Je vais vous faire un aveu chers happy few : je n'avais jamais lu de romans de Philippe Djian. Je ne peux donc pas le juger en fonction des ses opus précédents : il paraît si j'en crois les critiques lues ici ou là que c'est le retour du grand Djian, celui de ses fans.
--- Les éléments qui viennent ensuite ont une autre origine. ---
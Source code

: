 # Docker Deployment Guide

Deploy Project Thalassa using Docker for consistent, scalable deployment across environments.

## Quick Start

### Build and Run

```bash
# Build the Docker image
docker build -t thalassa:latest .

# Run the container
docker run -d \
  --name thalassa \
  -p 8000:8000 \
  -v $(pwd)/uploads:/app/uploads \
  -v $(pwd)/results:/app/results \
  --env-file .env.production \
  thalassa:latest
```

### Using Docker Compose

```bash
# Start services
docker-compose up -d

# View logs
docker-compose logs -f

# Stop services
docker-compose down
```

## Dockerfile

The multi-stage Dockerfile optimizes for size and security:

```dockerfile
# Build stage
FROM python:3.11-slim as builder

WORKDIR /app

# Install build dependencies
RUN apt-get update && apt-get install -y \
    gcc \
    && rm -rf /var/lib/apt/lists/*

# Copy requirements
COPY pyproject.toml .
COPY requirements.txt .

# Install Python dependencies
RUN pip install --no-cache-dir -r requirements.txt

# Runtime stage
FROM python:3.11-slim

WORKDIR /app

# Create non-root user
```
De mon côté, avec mon oeil vierge de Djian (l'expression est de Magda), j'ai trouvé qu'Impardonnables n'était pas sans qualités : une narration un peu bousculée, avec des ruptures de chronologie (bon, elles ne sont pas toujours bienvenues, surtout à la fin, que j'ai trouvé globalement bâclée), le sens de la formule (j'ai beaucoup aimé l'idée selon laquelle les écrivains ressembleraient physiquement à leur prose et quelques remarques sur l'écriture et sur le deuil) et un style relativement enlevé même s'il est parfois répétitif. Malgré de multiples rebondissements (disparition d'Alice, réglée au quart du bouquin, éloignement et infidélité de Judith, mystère sur l'identité de l'amant (en réalité un secret de polichinelle pour un lecteur attentif), séparations et retrouvailles multiples, tentative de suicide, tentative de meutre, mort d'un des personnages et j'en passe), l'histoire est banale mais elle n'est finalement pas le noeud de ce roman : c'est un roman sur un écrivain sur le retour, qui s'interroge sur sa capacité créatrice, fortement malmenée par la vie et sur ses relations avec les femmes de sa vie. C'est pas mal, mais franchement pas bouleversant, au point qu'en bonne rabat-joie, j'ai un peu de mal à comprendre l'engouement que cet auteur suscite.